[Start of Attachment]
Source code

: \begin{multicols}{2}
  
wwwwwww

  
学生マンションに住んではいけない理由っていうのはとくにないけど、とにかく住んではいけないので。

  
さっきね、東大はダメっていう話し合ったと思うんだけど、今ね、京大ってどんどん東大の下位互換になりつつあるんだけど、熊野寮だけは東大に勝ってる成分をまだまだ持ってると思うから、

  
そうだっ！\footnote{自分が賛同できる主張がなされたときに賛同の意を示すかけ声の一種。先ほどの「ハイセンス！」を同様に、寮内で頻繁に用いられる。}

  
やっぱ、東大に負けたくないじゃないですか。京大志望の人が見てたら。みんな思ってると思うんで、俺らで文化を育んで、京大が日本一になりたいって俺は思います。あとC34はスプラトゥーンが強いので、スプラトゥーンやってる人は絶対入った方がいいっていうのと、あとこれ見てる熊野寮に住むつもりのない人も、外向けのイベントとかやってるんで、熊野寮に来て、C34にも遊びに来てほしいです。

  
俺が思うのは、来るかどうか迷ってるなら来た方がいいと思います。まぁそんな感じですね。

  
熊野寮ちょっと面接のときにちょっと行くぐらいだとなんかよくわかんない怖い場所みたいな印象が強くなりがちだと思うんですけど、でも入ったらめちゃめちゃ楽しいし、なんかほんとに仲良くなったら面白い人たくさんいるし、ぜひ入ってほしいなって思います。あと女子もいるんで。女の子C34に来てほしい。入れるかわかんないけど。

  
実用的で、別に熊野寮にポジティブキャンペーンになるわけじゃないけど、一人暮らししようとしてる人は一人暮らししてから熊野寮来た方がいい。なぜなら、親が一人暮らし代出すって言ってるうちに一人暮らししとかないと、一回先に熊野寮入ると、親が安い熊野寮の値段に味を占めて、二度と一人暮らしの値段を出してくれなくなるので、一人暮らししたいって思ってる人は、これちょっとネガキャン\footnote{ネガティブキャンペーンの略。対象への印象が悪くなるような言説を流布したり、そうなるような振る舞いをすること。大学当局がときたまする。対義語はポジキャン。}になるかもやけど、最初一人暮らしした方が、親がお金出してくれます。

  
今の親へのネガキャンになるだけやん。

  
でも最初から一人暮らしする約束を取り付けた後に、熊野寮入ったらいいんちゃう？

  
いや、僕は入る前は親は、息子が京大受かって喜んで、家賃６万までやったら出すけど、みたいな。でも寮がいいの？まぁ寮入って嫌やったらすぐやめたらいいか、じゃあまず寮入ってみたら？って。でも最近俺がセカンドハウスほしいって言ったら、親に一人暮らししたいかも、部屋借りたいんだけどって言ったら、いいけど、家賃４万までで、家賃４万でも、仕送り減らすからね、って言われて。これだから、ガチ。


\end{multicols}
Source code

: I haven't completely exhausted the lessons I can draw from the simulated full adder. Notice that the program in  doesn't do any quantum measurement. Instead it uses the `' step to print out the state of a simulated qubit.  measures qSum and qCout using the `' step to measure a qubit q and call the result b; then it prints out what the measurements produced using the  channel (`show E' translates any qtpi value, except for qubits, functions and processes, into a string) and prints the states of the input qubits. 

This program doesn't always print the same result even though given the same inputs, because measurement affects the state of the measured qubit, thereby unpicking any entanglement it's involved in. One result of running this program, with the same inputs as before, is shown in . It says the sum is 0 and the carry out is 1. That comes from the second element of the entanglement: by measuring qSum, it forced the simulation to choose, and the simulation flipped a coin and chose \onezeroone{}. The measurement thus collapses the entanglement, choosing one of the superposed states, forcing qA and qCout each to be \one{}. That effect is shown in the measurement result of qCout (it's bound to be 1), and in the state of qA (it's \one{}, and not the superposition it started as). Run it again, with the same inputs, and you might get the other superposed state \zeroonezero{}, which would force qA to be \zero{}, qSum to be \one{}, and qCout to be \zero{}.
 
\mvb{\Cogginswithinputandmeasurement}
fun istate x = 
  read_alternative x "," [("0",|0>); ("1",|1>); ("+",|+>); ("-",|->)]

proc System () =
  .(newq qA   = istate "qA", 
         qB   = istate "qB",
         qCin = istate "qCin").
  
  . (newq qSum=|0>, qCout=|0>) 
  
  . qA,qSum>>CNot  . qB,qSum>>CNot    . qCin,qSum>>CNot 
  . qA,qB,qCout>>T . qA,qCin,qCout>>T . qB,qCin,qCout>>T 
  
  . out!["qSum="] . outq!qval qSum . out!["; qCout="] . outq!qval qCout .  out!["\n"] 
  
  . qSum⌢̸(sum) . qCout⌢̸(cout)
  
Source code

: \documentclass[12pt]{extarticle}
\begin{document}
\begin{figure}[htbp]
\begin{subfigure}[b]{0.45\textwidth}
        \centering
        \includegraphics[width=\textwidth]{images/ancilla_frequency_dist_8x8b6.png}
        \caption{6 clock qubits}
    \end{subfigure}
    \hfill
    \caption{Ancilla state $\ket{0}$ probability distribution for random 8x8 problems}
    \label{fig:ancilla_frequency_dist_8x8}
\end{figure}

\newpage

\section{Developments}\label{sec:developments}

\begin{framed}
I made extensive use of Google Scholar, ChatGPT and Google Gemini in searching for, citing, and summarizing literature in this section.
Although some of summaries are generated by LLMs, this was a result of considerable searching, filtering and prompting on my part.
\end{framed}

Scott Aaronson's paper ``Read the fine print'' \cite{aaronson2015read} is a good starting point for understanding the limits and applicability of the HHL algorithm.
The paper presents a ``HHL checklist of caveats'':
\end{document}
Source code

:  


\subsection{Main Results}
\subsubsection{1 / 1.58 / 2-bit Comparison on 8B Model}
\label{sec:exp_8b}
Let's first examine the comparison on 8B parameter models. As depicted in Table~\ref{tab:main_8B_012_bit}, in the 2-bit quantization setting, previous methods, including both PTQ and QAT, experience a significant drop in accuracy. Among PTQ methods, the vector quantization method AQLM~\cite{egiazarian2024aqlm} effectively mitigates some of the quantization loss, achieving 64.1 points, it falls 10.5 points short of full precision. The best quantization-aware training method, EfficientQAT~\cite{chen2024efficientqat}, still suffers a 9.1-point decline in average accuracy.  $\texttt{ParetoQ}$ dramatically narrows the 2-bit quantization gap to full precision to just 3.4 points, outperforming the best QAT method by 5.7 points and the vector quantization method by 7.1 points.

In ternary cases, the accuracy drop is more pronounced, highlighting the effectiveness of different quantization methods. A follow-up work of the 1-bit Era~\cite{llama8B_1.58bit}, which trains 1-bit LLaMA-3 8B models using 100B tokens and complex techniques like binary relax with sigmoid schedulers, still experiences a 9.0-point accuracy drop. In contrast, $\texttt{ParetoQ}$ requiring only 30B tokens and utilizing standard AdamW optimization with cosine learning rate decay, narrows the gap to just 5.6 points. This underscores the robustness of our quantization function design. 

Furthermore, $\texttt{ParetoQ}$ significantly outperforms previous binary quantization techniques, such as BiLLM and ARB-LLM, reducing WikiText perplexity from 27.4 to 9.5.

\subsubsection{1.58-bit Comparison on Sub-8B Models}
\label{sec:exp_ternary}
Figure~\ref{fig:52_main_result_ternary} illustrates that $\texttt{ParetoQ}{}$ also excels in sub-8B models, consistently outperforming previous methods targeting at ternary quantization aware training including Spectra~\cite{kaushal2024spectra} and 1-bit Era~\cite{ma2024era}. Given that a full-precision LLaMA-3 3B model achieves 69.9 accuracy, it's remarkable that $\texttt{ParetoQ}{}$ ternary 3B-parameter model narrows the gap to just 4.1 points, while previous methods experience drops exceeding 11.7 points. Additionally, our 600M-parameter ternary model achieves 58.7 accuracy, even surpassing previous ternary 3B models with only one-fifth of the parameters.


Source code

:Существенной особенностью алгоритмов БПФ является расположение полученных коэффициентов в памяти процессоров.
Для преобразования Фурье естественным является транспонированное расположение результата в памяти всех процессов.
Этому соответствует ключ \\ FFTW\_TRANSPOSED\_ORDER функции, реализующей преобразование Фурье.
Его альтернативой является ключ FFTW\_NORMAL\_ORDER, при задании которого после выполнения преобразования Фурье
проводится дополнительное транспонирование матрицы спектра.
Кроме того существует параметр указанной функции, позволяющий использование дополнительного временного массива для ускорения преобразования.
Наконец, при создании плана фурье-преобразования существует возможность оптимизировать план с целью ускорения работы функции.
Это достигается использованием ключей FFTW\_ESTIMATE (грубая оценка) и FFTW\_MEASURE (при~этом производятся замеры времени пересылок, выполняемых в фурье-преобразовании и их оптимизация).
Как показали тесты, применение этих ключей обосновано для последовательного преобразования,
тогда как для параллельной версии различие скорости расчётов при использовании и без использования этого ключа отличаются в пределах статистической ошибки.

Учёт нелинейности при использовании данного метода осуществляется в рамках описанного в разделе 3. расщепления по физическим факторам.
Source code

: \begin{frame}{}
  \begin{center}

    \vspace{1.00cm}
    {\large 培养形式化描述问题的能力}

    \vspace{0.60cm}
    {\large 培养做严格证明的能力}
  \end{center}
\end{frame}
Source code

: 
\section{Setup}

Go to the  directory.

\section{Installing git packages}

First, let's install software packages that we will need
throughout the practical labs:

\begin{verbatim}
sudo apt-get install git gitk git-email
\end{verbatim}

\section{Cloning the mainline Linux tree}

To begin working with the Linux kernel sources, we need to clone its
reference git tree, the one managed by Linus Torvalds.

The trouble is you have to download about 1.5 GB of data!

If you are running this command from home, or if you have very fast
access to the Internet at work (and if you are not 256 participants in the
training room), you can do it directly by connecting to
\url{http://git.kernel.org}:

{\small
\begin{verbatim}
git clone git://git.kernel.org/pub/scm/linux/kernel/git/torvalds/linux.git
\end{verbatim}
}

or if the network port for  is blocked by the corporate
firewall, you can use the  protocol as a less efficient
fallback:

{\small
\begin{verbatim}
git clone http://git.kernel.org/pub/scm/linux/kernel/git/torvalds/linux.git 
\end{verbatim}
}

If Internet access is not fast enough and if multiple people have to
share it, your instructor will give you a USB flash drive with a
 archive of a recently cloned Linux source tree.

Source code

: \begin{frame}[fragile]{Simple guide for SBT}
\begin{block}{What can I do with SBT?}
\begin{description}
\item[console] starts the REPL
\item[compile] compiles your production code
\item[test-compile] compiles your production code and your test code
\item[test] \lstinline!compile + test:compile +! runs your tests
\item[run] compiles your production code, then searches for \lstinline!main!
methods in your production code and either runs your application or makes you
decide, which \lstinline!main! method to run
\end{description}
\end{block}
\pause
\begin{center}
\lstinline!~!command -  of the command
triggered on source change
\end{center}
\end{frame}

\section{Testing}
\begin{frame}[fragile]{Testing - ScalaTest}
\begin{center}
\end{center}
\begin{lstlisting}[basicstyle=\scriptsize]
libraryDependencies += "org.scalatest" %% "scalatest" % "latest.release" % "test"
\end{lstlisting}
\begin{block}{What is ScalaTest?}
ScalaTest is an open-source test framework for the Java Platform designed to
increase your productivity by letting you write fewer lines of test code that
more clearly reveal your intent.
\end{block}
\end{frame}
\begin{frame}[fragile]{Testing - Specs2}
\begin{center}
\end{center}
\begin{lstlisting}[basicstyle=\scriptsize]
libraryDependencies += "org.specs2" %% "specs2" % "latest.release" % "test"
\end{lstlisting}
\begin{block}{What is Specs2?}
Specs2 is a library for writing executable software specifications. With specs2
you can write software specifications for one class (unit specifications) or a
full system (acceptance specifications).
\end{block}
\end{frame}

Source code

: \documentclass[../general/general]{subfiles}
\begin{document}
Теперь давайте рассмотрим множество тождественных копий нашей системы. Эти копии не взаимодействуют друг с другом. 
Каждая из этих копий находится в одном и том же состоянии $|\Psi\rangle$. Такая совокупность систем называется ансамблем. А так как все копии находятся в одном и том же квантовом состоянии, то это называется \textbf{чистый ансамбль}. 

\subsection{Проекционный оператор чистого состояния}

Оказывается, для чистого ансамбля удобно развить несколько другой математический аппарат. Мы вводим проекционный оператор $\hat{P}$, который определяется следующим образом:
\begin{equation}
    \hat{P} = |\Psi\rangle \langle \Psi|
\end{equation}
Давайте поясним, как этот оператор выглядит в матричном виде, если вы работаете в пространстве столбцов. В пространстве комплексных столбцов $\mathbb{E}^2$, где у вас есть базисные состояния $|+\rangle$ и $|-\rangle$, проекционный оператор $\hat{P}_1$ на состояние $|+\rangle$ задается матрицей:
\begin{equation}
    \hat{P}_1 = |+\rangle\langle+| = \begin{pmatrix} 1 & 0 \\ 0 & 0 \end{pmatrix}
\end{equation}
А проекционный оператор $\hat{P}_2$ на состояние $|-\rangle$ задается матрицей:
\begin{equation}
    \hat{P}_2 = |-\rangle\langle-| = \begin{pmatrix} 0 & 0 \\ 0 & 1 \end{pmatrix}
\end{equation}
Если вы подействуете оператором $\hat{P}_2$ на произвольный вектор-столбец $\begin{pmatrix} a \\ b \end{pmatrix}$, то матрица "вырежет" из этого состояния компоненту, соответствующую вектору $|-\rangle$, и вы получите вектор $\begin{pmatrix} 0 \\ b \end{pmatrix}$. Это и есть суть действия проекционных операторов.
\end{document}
[End of Attachment]
[Work instructions] Your output should consist solely of the lines from the beginning of the entries through the line containing "the input qubits.", reproduced exactly.

[Output of the task]
Source code

: \begin{multicols}{2}
  
wwwwwww

  
学生マンションに住んではいけない理由っていうのはとくにないけど、とにかく住んではいけないので。

  
さっきね、東大はダメっていう話し合ったと思うんだけど、今ね、京大ってどんどん東大の下位互換になりつつあるんだけど、熊野寮だけは東大に勝ってる成分をまだまだ持ってると思うから、

  
そうだっ！\footnote{自分が賛同できる主張がなされたときに賛同の意を示すかけ声の一種。先ほどの「ハイセンス！」を同様に、寮内で頻繁に用いられる。}

  
やっぱ、東大に負けたくないじゃないですか。京大志望の人が見てたら。みんな思ってると思うんで、俺らで文化を育んで、京大が日本一になりたいって俺は思います。あとC34はスプラトゥーンが強いので、スプラトゥーンやってる人は絶対入った方がいいっていうのと、あとこれ見てる熊野寮に住むつもりのない人も、外向けのイベントとかやってるんで、熊野寮に来て、C34にも遊びに来てほしいです。

  
俺が思うのは、来るかどうか迷ってるなら来た方がいいと思います。まぁそんな感じですね。

  
熊野寮ちょっと面接のときにちょっと行くぐらいだとなんかよくわかんない怖い場所みたいな印象が強くなりがちだと思うんですけど、でも入ったらめちゃめちゃ楽しいし、なんかほんとに仲良くなったら面白い人たくさんいるし、ぜひ入ってほしいなって思います。あと女子もいるんで。女の子C34に来てほしい。入れるかわかんないけど。

  
実用的で、別に熊野寮にポジティブキャンペーンになるわけじゃないけど、一人暮らししようとしてる人は一人暮らししてから熊野寮来た方がいい。なぜなら、親が一人暮らし代出すって言ってるうちに一人暮らししとかないと、一回先に熊野寮入ると、親が安い熊野寮の値段に味を占めて、二度と一人暮らしの値段を出してくれなくなるので、一人暮らししたいって思ってる人は、これちょっとネガキャン\footnote{ネガティブキャンペーンの略。対象への印象が悪くなるような言説を流布したり、そうなるような振る舞いをすること。大学当局がときたまする。対義語はポジキャン。}になるかもやけど、最初一人暮らしした方が、親がお金出してくれます。

  
今の親へのネガキャンになるだけやん。

  
でも最初から一人暮らしする約束を取り付けた後に、熊野寮入ったらいいんちゃう？

  
いや、僕は入る前は親は、息子が京大受かって喜んで、家賃６万までやったら出すけど、みたいな。でも寮がいいの？まぁ寮入って嫌やったらすぐやめたらいいか、じゃあまず寮入ってみたら？って。でも最近俺がセカンドハウスほしいって言ったら、親に一人暮らししたいかも、部屋借りたいんだけどって言ったら、いいけど、家賃４万までで、家賃４万でも、仕送り減らすからね、って言われて。これだから、ガチ。


\end{multicols}
Source code

: I haven't completely exhausted the lessons I can draw from the simulated full adder. Notice that the program in  doesn't do any quantum measurement. Instead it uses the `' step to print out the state of a simulated qubit.  measures qSum and qCout using the `' step to measure a qubit q and call the result b; then it prints out what the measurements produced using the  channel (`show E' translates any qtpi value, except for qubits, functions and processes, into a string) and prints the states of the input qubits. 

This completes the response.